7. Very very Olde English: If all this is a bit heady, how about some 3,000-year-old beer. Israeli scientists trotting out the brews played up the ancient tastes within the drinks, drawing headlines hawking the beers as what Pharoahs, Goliath, King David or Jesus drank.

  • ToI’s Judah Ari Gross points out that it likely isn’t what Goliath or any of those other guys drank. Rather, the only thing that’s years old is the strain of yeast, scraped off ancient pottery at a number of different sites. The rest is new, though the yeast still plays a big part in how it’s flavored, and the science is pretty frothy too.

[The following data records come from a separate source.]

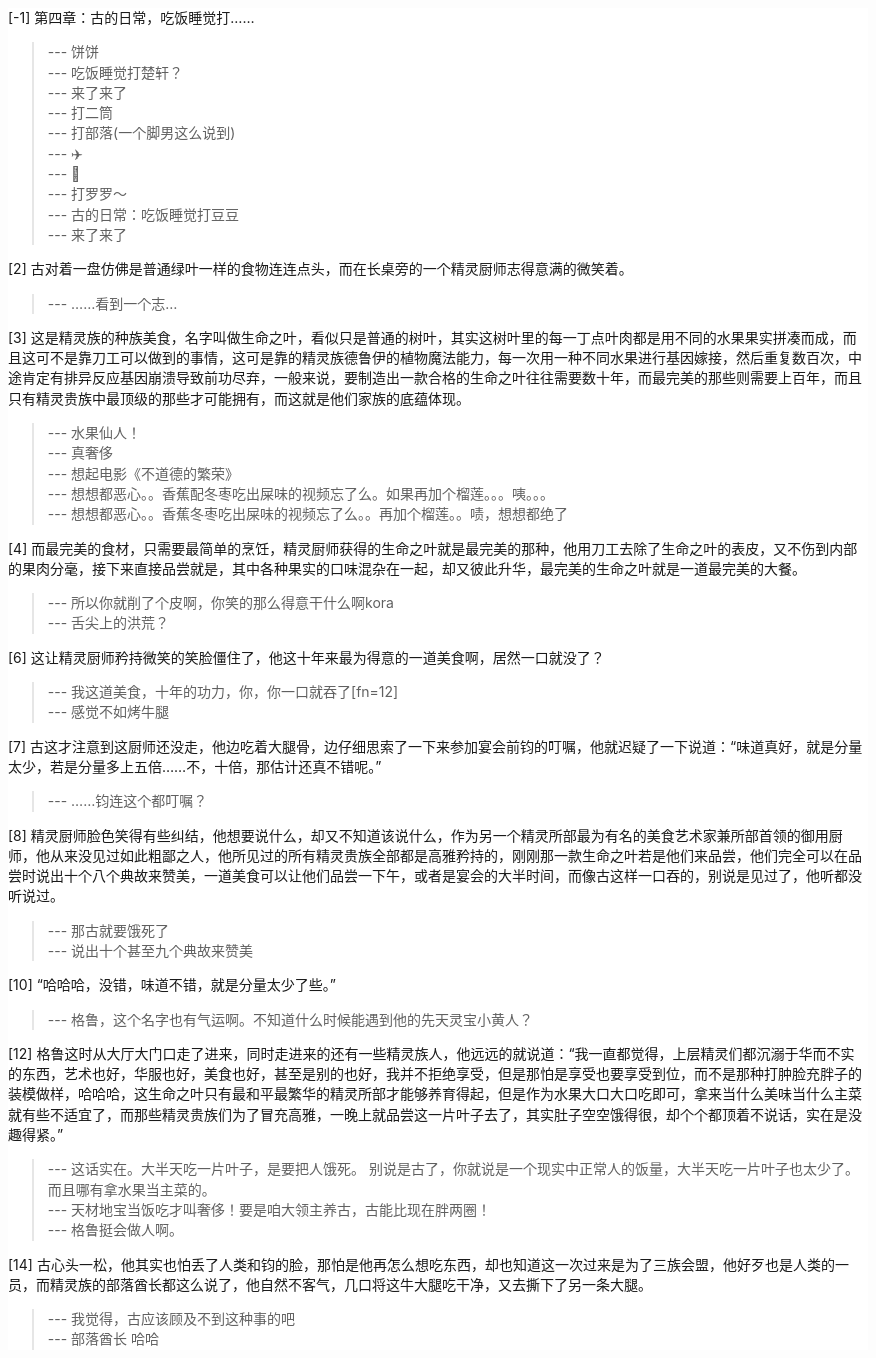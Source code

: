 
[-1] 第四章：古的日常，吃饭睡觉打……
>--- 饼饼<br>
>--- 吃饭睡觉打楚轩？<br>
>--- 来了来了<br>
>--- 打二筒<br>
>--- 打部落(一个脚男这么说到)<br>
>--- ✈️<br>
>--- 🦶<br>
>--- 打罗罗～<br>
>--- 古的日常：吃饭睡觉打豆豆<br>
>--- 来了来了<br>

[2] 古对着一盘仿佛是普通绿叶一样的食物连连点头，而在长桌旁的一个精灵厨师志得意满的微笑着。
>--- ……看到一个志…<br>

[3] 这是精灵族的种族美食，名字叫做生命之叶，看似只是普通的树叶，其实这树叶里的每一丁点叶肉都是用不同的水果果实拼凑而成，而且这可不是靠刀工可以做到的事情，这可是靠的精灵族德鲁伊的植物魔法能力，每一次用一种不同水果进行基因嫁接，然后重复数百次，中途肯定有排异反应基因崩溃导致前功尽弃，一般来说，要制造出一款合格的生命之叶往往需要数十年，而最完美的那些则需要上百年，而且只有精灵贵族中最顶级的那些才可能拥有，而这就是他们家族的底蕴体现。
>--- 水果仙人！<br>
>--- 真奢侈<br>
>--- 想起电影《不道德的繁荣》<br>
>--- 想想都恶心。。香蕉配冬枣吃出屎味的视频忘了么。如果再加个榴莲。。。咦。。。<br>
>--- 想想都恶心。。香蕉冬枣吃出屎味的视频忘了么。。再加个榴莲。。啧，想想都绝了<br>

[4] 而最完美的食材，只需要最简单的烹饪，精灵厨师获得的生命之叶就是最完美的那种，他用刀工去除了生命之叶的表皮，又不伤到内部的果肉分毫，接下来直接品尝就是，其中各种果实的口味混杂在一起，却又彼此升华，最完美的生命之叶就是一道最完美的大餐。
>--- 所以你就削了个皮啊，你笑的那么得意干什么啊kora<br>
>--- 舌尖上的洪荒？<br>

[6] 这让精灵厨师矜持微笑的笑脸僵住了，他这十年来最为得意的一道美食啊，居然一口就没了？
>--- 我这道美食，十年的功力，你，你一口就吞了[fn=12]<br>
>--- 感觉不如烤牛腿<br>

[7] 古这才注意到这厨师还没走，他边吃着大腿骨，边仔细思索了一下来参加宴会前钧的叮嘱，他就迟疑了一下说道：“味道真好，就是分量太少，若是分量多上五倍……不，十倍，那估计还真不错呢。”
>--- ……钧连这个都叮嘱？<br>

[8] 精灵厨师脸色笑得有些纠结，他想要说什么，却又不知道该说什么，作为另一个精灵所部最为有名的美食艺术家兼所部首领的御用厨师，他从来没见过如此粗鄙之人，他所见过的所有精灵贵族全部都是高雅矜持的，刚刚那一款生命之叶若是他们来品尝，他们完全可以在品尝时说出十个八个典故来赞美，一道美食可以让他们品尝一下午，或者是宴会的大半时间，而像古这样一口吞的，别说是见过了，他听都没听说过。
>--- 那古就要饿死了<br>
>--- 说出十个甚至九个典故来赞美<br>

[10] “哈哈哈，没错，味道不错，就是分量太少了些。”
>--- 格鲁，这个名字也有气运啊。不知道什么时候能遇到他的先天灵宝小黄人？<br>

[12] 格鲁这时从大厅大门口走了进来，同时走进来的还有一些精灵族人，他远远的就说道：“我一直都觉得，上层精灵们都沉溺于华而不实的东西，艺术也好，华服也好，美食也好，甚至是别的也好，我并不拒绝享受，但是那怕是享受也要享受到位，而不是那种打肿脸充胖子的装模做样，哈哈哈，这生命之叶只有最和平最繁华的精灵所部才能够养育得起，但是作为水果大口大口吃即可，拿来当什么美味当什么主菜就有些不适宜了，而那些精灵贵族们为了冒充高雅，一晚上就品尝这一片叶子去了，其实肚子空空饿得很，却个个都顶着不说话，实在是没趣得紧。”
>--- 这话实在。大半天吃一片叶子，是要把人饿死。
别说是古了，你就说是一个现实中正常人的饭量，大半天吃一片叶子也太少了。
而且哪有拿水果当主菜的。<br>
>--- 天材地宝当饭吃才叫奢侈！要是咱大领主养古，古能比现在胖两圈！<br>
>--- 格鲁挺会做人啊。<br>

[14] 古心头一松，他其实也怕丢了人类和钧的脸，那怕是他再怎么想吃东西，却也知道这一次过来是为了三族会盟，他好歹也是人类的一员，而精灵族的部落酋长都这么说了，他自然不客气，几口将这牛大腿吃干净，又去撕下了另一条大腿。
>--- 我觉得，古应该顾及不到这种事的吧<br>
>--- 部落酋长 哈哈<br>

  • “After DNA sequencing and other high-tech medical imaging and identification methods, the six isolated strains of viable yeast were successfully revitalized and used to brew potable ‘ancient beers.’ Each brew had a different aroma depending upon the yeast strain, according to the recent peer-reviewed mBio journal paper ‘Isolation and Characterization of Live Yeast Cells from Ancient Vessels as a Tool in Bio-Archaeology,’” ToI’s Amanda Borschel Dan explains.
  • And the reviews are in:
  • “The [beer] flavor is slightly sweet, with a subtle tang. This reporter — no master sommelier — tasted banana and other fruits. [The mead] was a light, tart and refreshing drink that tasted like a cross between good champagne and a dry sparkling cider. ” — Judah Ari Gross, ToI.
  • “The ale had a thick white head, with a caramel color and a distinctly funky nose. The mead was champagne bubbly and dry, with a hint of green apple,” — Ilan Ben Zion, AP.
  • “Pretty good.” — Marcy Oster, JTA.
  • “The beer isn’t bad.” — researcher Ronen Hazan, quoted in the BBC.
  • “Pretty much like any standard beer on the market today.” — Israel 21C.